“Let’s do things differently this time.”
Those are the first words you hear at the beginning of this month’s “Spider-Man: Across the Spider-Verse,” an otherworldly meditation on multiple realities and how our lives might unfold. The message is clear from the get-go: We have choices. Things could be malleable. You are you, sure. But wait — you might also be you and you and you.
The world is a stressful, sometimes lonely place — and more so at a moment when “It wasn’t supposed to be this way” has become a not-uncommon mantra.
But what if things could turn out another way? What if, somewhere, they had? Enter the realm of the multiverse and alternate realities, one of the most glorified canvases in popular culture’s recent years — and a repository for the ache and longing of living in an era of uncertainty.
Alternate universes are everywhere these days, as the long-delayed opening weekend of “The Flash” attests with its regret-streaked, history-changing storyline (and its multiple variations of Batman). There is a deep hunger, it seems, for exploring possibilities — for seeing what might have been if just one thing had unfolded differently.
“The cultural assumption used to be that the world we live in is the way it is, and that’s the only way it could be,” says Douglas Wolk, who read 27,000 Marvel comics from across the decades for his book, “All of the Marvels.”
“What has happened in culture,” Wolk says, “is that people are saying, ‘Well, no. This consensus reality is not how things have to be.’”
The multiverse has a rich history — or histories
The notion of exploring life’s twists and turns through alternate timelines has been around for a while, albeit in varying guises.

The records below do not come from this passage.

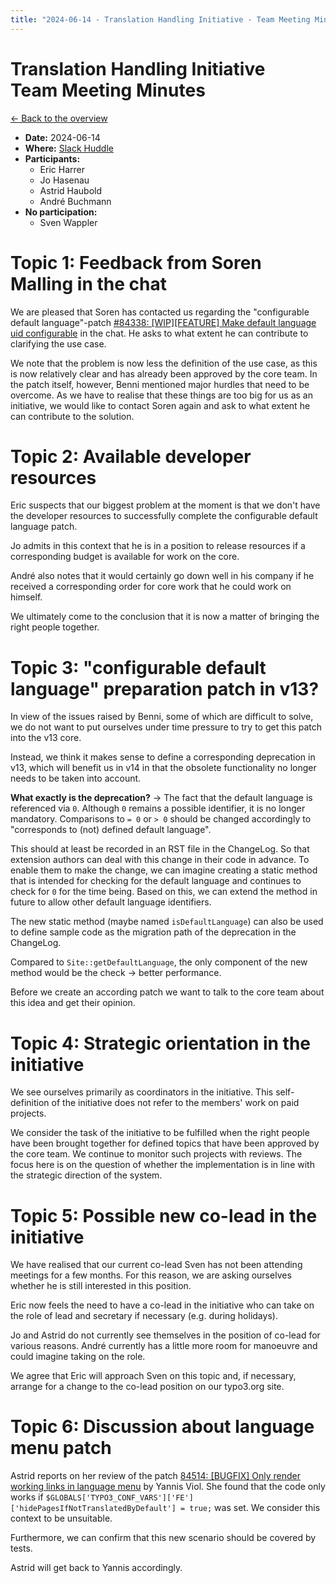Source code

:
 ```yaml
---
title: "2024-06-14 - Translation Handling Initiative - Team Meeting Minutes"
---
```


# Translation Handling Initiative<br>Team Meeting Minutes

[← Back to the overview](https://notes.typo3.org/s/f3ae8fZSD)

- **Date:** 2024-06-14<br>
- **Where:** [Slack Huddle](https://app.slack.com/huddle/T024TUMLZ/C05D7UF1L8M)
- **Participants:**
    - Eric Harrer
    - Jo Hasenau
    - Astrid Haubold
    - André Buchmann
- **No participation:**
    - Sven Wappler

# Topic 1: Feedback from Soren Malling in the chat

We are pleased that Soren has contacted us regarding the "configurable default language"-patch [#84338: [WIP][FEATURE] Make default language uid configurable](https://review.typo3.org/c/Packages/TYPO3.CMS/+/84338) in the chat. He asks to what extent he can contribute to clarifying the use case.

We note that the problem is now less the definition of the use case, as this is now relatively clear and has already been approved by the core team. In the patch itself, however, Benni mentioned major hurdles that need to be overcome. As we have to realise that these things are too big for us as an initiative, we would like to contact Soren again and ask to what extent he can contribute to the solution.

# Topic 2: Available developer resources

Eric suspects that our biggest problem at the moment is that we don't have the developer resources to successfully complete the configurable default language patch.

Jo admits in this context that he is in a position to release resources if a corresponding budget is available for work on the core.

André also notes that it would certainly go down well in his company if he received a corresponding order for core work that he could work on himself.

We ultimately come to the conclusion that it is now a matter of bringing the right people together.

# Topic 3: "configurable default language" preparation patch in v13?

In view of the issues raised by Benni, some of which are difficult to solve, we do not want to put ourselves under time pressure to try to get this patch into the v13 core.

Instead, we think it makes sense to define a corresponding deprecation in v13, which will benefit us in v14 in that the obsolete functionality no longer needs to be taken into account.

**What exactly is the deprecation?** → The fact that the default language is referenced via `0`. Although `0` remains a possible identifier, it is no longer mandatory. Comparisons to `= 0` or `> 0` should be changed accordingly to "corresponds to (not) defined default language".

This should at least be recorded in an RST file in the ChangeLog. So that extension authors can deal with this change in their code in advance. To enable them to make the change, we can imagine creating a static method that is intended for checking for the default language and continues to check for `0` for the time being. Based on this, we can extend the method in future to allow other default language identifiers.

The new static method (maybe named `isDefaultLanguage`) can also be used to define sample code as the migration path of the deprecation in the ChangeLog.

Compared to `Site::getDefaultLanguage`, the only component of the new method would be the check → better performance.

Before we create an according patch we want to talk to the core team about this idea and get their opinion.

# Topic 4: Strategic orientation in the initiative

We see ourselves primarily as coordinators in the initiative. This self-definition of the initiative does not refer to the members' work on paid projects.

We consider the task of the initiative to be fulfilled when the right people have been brought together for defined topics that have been approved by the core team. We continue to monitor such projects with reviews. The focus here is on the question of whether the implementation is in line with the strategic direction of the system.

# Topic 5: Possible new co-lead in the initiative

We have realised that our current co-lead Sven has not been attending meetings for a few months. For this reason, we are asking ourselves whether he is still interested in this position.

Eric now feels the need to have a co-lead in the initiative who can take on the role of lead and secretary if necessary (e.g. during holidays).

Jo and Astrid do not currently see themselves in the position of co-lead for various reasons. André currently has a little more room for manoeuvre and could imagine taking on the role.

We agree that Eric will approach Sven on this topic and, if necessary, arrange for a change to the co-lead position on our typo3.org site.

# Topic 6: Discussion about language menu patch

Astrid reports on her review of the patch [84514: [BUGFIX] Only render working links in language menu](https://review.typo3.org/c/Packages/TYPO3.CMS/+/84514) by Yannis Viol. She found that the code only works if `$GLOBALS['TYPO3_CONF_VARS']['FE']['hidePagesIfNotTranslatedByDefault'] = true;` was set. We consider this context to be unsuitable.

Furthermore, we can confirm that this new scenario should be covered by tests.

Astrid will get back to Yannis accordingly.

“It’s a Wonderful Life,” the quintessential Christmas movie from 1946, sent the affable George Bailey tumbling into a timeline where he’d never been born to reveal his true impact. “You’ve been given a great gift, George — a chance to see what the world would be like without you,” he’s told by his wannabe guardian angel, Clarence.
In the decades since, that notion has accelerated — a rise in stories that consider events both fictional and real, extrapolating different choices.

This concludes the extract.